→ Required action
For the material below, return exactly the lines starting at the line containing "https://twitter.com/evilcos/status/1611541986120732672" and ending at the line containing "https://twitter.com/evilcos/status/1604067276265000960", both ends included, and no others.

→ Data records
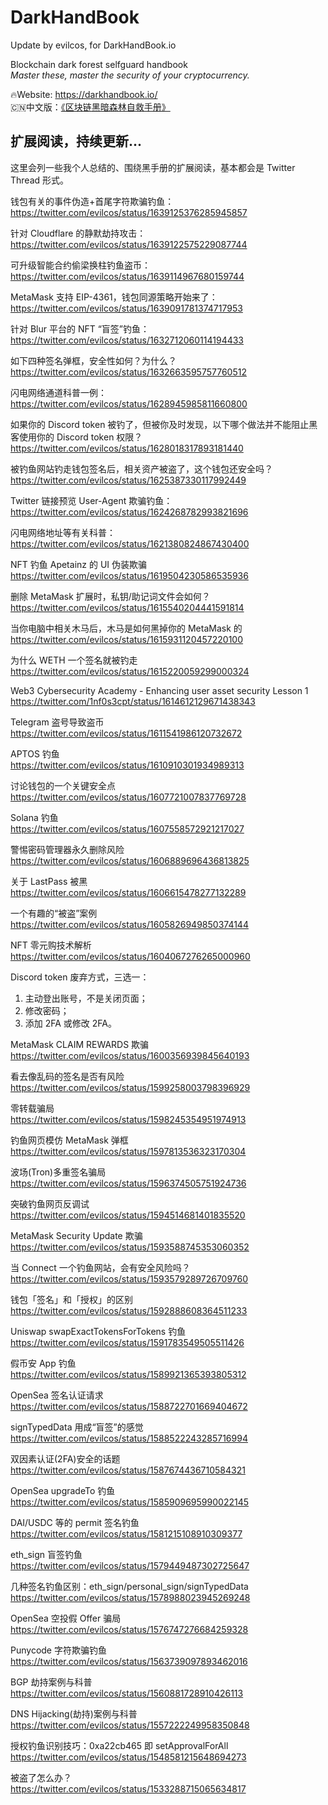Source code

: # DarkHandBook
Update by evilcos, for DarkHandBook.io

Blockchain dark forest selfguard handbook<br>
*Master these, master the security of your cryptocurrency.<br>*

:fire:Website: https://darkhandbook.io/<br>
:cn:中文版：[《区块链黑暗森林自救手册》](README_CN.md)<br>

## 扩展阅读，持续更新...

这里会列一些我个人总结的、围绕黑手册的扩展阅读，基本都会是 Twitter Thread 形式。

钱包有关的事件伪造+首尾字符欺骗钓鱼：<br>
https://twitter.com/evilcos/status/1639125376285945857

针对 Cloudflare 的静默劫持攻击：<br>
https://twitter.com/evilcos/status/1639122575229087744

可升级智能合约偷梁换柱钓鱼盗币：<br>
https://twitter.com/evilcos/status/1639114967680159744

MetaMask 支持 EIP-4361，钱包同源策略开始来了：<br>
https://twitter.com/evilcos/status/1639091781374717953

针对 Blur 平台的 NFT “盲签”钓鱼：<br>
https://twitter.com/evilcos/status/1632712060114194433

如下四种签名弹框，安全性如何？为什么？<br>
https://twitter.com/evilcos/status/1632663595757760512

闪电网络通道科普一例：<br>
https://twitter.com/evilcos/status/1628945985811660800

如果你的 Discord token 被钓了，但被你及时发现，以下哪个做法并不能阻止黑客使用你的 Discord token 权限？<br>
https://twitter.com/evilcos/status/1628018317893181440

被钓鱼网站钓走钱包签名后，相关资产被盗了，这个钱包还安全吗？<br>
https://twitter.com/evilcos/status/1625387330117992449

Twitter 链接预览 User-Agent 欺骗钓鱼：<br>
https://twitter.com/evilcos/status/1624268782993821696

闪电网络地址等有关科普：<br>
https://twitter.com/evilcos/status/1621380824867430400

NFT 钓鱼 Apetainz 的 UI 伪装欺骗<br>
https://twitter.com/evilcos/status/1619504230586535936

删除 MetaMask 扩展时，私钥/助记词文件会如何？<br>
https://twitter.com/evilcos/status/1615540204441591814

当你电脑中相关木马后，木马是如何黑掉你的 MetaMask 的<br>
https://twitter.com/evilcos/status/1615931120457220100

为什么 WETH 一个签名就被钓走<br>
https://twitter.com/evilcos/status/1615220059299000324

Web3 Cybersecurity Academy - Enhancing user asset security Lesson 1<br>
https://twitter.com/1nf0s3cpt/status/1614612129671438343

Telegram 盗号导致盗币<br>
https://twitter.com/evilcos/status/1611541986120732672

APTOS 钓鱼<br>
https://twitter.com/evilcos/status/1610910301934989313

讨论钱包的一个关键安全点<br>
https://twitter.com/evilcos/status/1607721007837769728

Solana 钓鱼<br>
https://twitter.com/evilcos/status/1607558572921217027

警惕密码管理器永久删除风险<br>
https://twitter.com/evilcos/status/1606889696436813825

关于 LastPass 被黑<br>
https://twitter.com/evilcos/status/1606615478277132289

一个有趣的“被盗”案例<br>
https://twitter.com/evilcos/status/1605826949850374144

NFT 零元购技术解析<br>
https://twitter.com/evilcos/status/1604067276265000960

Discord token 废弃方式，三选一：
1. 主动登出账号，不是关闭页面；
2. 修改密码；
3. 添加 2FA 或修改 2FA。

MetaMask CLAIM REWARDS 欺骗<br>
https://twitter.com/evilcos/status/1600356939845640193

看去像乱码的签名是否有风险<br>
https://twitter.com/evilcos/status/1599258003798396929

零转载骗局<br>
https://twitter.com/evilcos/status/1598245354951974913

钓鱼网页模仿 MetaMask 弹框<br>
https://twitter.com/evilcos/status/1597813536323170304

波场(Tron)多重签名骗局<br>
https://twitter.com/evilcos/status/1596374505751924736

突破钓鱼网页反调试<br>
https://twitter.com/evilcos/status/1594514681401835520

MetaMask Security Update 欺骗<br>
https://twitter.com/evilcos/status/1593588745353060352

当 Connect 一个钓鱼网站，会有安全风险吗？<br>
https://twitter.com/evilcos/status/1593579289726709760

钱包「签名」和「授权」的区别<br>
https://twitter.com/evilcos/status/1592888608364511233

Uniswap swapExactTokensForTokens 钓鱼<br>
https://twitter.com/evilcos/status/1591783549505511426

假币安 App 钓鱼<br>
https://twitter.com/evilcos/status/1589921365393805312

OpenSea 签名认证请求<br>
https://twitter.com/evilcos/status/1588722701669404672

signTypedData 用成“盲签”的感觉<br>
https://twitter.com/evilcos/status/1588522243285716994

双因素认证(2FA)安全的话题<br>
https://twitter.com/evilcos/status/1587674436710584321

OpenSea upgradeTo 钓鱼<br>
https://twitter.com/evilcos/status/1585909695990022145

DAI/USDC 等的 permit 签名钓鱼<br>
https://twitter.com/evilcos/status/1581215108910309377

eth_sign 盲签钓鱼<br>
https://twitter.com/evilcos/status/1579449487302725647

几种签名钓鱼区别：eth_sign/personal_sign/signTypedData<br>
https://twitter.com/evilcos/status/1578988023945269248

OpenSea 空投假 Offer 骗局<br>
https://twitter.com/evilcos/status/1576747276684259328

Punycode 字符欺骗钓鱼<br>
https://twitter.com/evilcos/status/1563739097893462016

BGP 劫持案例与科普<br>
https://twitter.com/evilcos/status/1560881728910426113

DNS Hijacking(劫持)案例与科普<br>
https://twitter.com/evilcos/status/1557222249958350848

授权钓鱼识别技巧：0xa22cb465 即 setApprovalForAll<br>
https://twitter.com/evilcos/status/1548581215648694273

被盗了怎么办？<br>
https://twitter.com/evilcos/status/1533288715065634817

→ Exercise solution
https://twitter.com/evilcos/status/1611541986120732672

APTOS 钓鱼<br>
https://twitter.com/evilcos/status/1610910301934989313

讨论钱包的一个关键安全点<br>
https://twitter.com/evilcos/status/1607721007837769728

Solana 钓鱼<br>
https://twitter.com/evilcos/status/1607558572921217027

警惕密码管理器永久删除风险<br>
https://twitter.com/evilcos/status/1606889696436813825

关于 LastPass 被黑<br>
https://twitter.com/evilcos/status/1606615478277132289

一个有趣的“被盗”案例<br>
https://twitter.com/evilcos/status/1605826949850374144

NFT 零元购技术解析<br>
https://twitter.com/evilcos/status/1604067276265000960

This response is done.